====== ENTRIES SUPPLIED
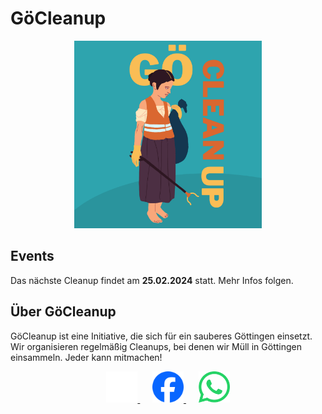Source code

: # GöCleanup

<div align="center">
    <img src="images/logo.png" alt="GöCleanup Logo" width="300">
</div>

## Events

Das nächste Cleanup findet am **25.02.2024** statt. Mehr Infos folgen.

## Über GöCleanup

GöCleanup ist eine Initiative, die sich für ein sauberes Göttingen einsetzt.
Wir organisieren regelmäßig Cleanups, bei denen wir Müll in Göttingen einsammeln.
Jeder kann mitmachen!

<div align="center">
  <a href="https://www.instagram.com/goecleanup/">
    <img
      src="images/instagram.svg"
      alt="Folge GöCleanup auf Instagram"
      width="50"
    >
  </a>
  &nbsp;&nbsp;&nbsp;&nbsp;
  <a href="http://facebook.com/GoeCleanup">
    <img
      src="images/facebook.png"
      alt="Folge GöCleanup auf Facebook"
      width="50"
    >
  </a>
  &nbsp;&nbsp;&nbsp;&nbsp;
  <a href="https://chat.whatsapp.com/Jdth7yONTKs33syspNPs4v">
    <img
      src="images/whatsapp.svg"
      alt="Folge GöCleanup auf WhatsApp"
      width="50"
  >
  </a>
</div>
============
WORK TO COMPLETE :: Reproduce all of the entries word for word, skipping any pictures they hold.

TASK RESULT ::
Source code

: # GöCleanup

<div align="center">
    <img src="images/logo.png" alt="GöCleanup Logo" width="300">
</div>

## Events

Das nächste Cleanup findet am **25.02.2024** statt. Mehr Infos folgen.

## Über GöCleanup

GöCleanup ist eine Initiative, die sich für ein sauberes Göttingen einsetzt.
Wir organisieren regelmäßig Cleanups, bei denen wir Müll in Göttingen einsammeln.
Jeder kann mitmachen!

<div align="center">
  <a href="https://www.instagram.com/goecleanup/">
    <img
      src="images/instagram.svg"
      alt="Folge GöCleanup auf Instagram"
      width="50"
    >
  </a>
  &nbsp;&nbsp;&nbsp;&nbsp;
  <a href="http://facebook.com/GoeCleanup">
    <img
      src="images/facebook.png"
      alt="Folge GöCleanup auf Facebook"
      width="50"
    >
  </a>
  &nbsp;&nbsp;&nbsp;&nbsp;
  <a href="https://chat.whatsapp.com/Jdth7yONTKs33syspNPs4v">
    <img
      src="images/whatsapp.svg"
      alt="Folge GöCleanup auf WhatsApp"
      width="50"
  >
  </a>
</div>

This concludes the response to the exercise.